Since December 2021 Allegiant and VivaAerobus have been pursuing antitrust immunity from the US Department of Transportation to operate a transborder joint venture between the US and Mexico. Today that application took a somewhat unexpected turn, with the DOT suspending the procedural review, owing to factors well outside the control of either airline.
The Department reviews applications for antitrust immunity to U.S. carriers and their foreign partner carriers based on the complete implementation of a liberalized air transport agreement between the United States and the country of the partner carrier. Recent actions undertaken by the Government of Mexico affecting U.S. carrier operations at Benito Juarez International Airport call into question the existence of this predicate.– US Department of Transportation regulatory filing
The two countries have been sparring since March 2021 over a downgrade of Mexico’s aviation sector safety rating by the United States. At the time Mexican authorities predicted a quick resolution. Without a resolution to that safety rating issue the two airlines would not be able to implement the bulk of their planned cooperation.
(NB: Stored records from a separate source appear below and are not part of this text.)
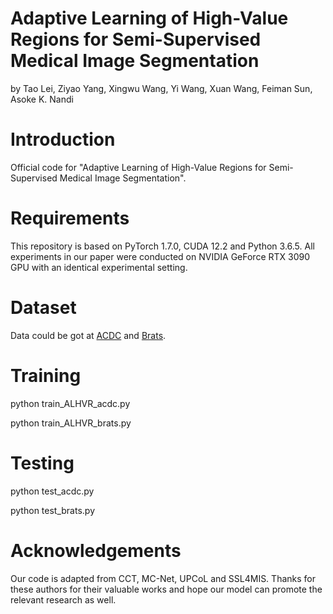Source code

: # Adaptive Learning of High-Value Regions for Semi-Supervised Medical Image Segmentation

by Tao Lei, Ziyao Yang, Xingwu Wang, Yi Wang, Xuan Wang, Feiman Sun, Asoke K. Nandi

# Introduction

Official code for "Adaptive Learning of High-Value Regions for Semi-Supervised Medical Image Segmentation".

# Requirements

This repository is based on PyTorch 1.7.0, CUDA 12.2 and Python 3.6.5. All experiments in our paper were conducted on NVIDIA GeForce RTX 3090 GPU with an identical experimental setting.

# Dataset

Data could be got at [ACDC](https://github.com/HiLab-git/SSL4MIS/tree/master/data/ACDC) and [Brats](https://github.com/HiLab-git/SSL4MIS/tree/master/data/BraTS2019).

# Training

python train_ALHVR_acdc.py

python train_ALHVR_brats.py

# Testing

python test_acdc.py

python test_brats.py

# Acknowledgements
Our code is adapted from CCT, MC-Net, UPCoL and SSL4MIS. Thanks for these authors for their valuable works and hope our model can promote the relevant research as well.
But they’ve pushed forward with the application, hoping to have everything in place whenever the safety rating issue is resolved.
Other challenges, mostly tied to access for US carriers at Mexico City’s Benito Juarez International Airport now stand in the way.
While not offering much in the way of written details, a letter from the US Assistant Secretary for Aviation and International Affairs to her counterpart in Mexico cites actions by the Mexican government at that airport as the cause of the suspension.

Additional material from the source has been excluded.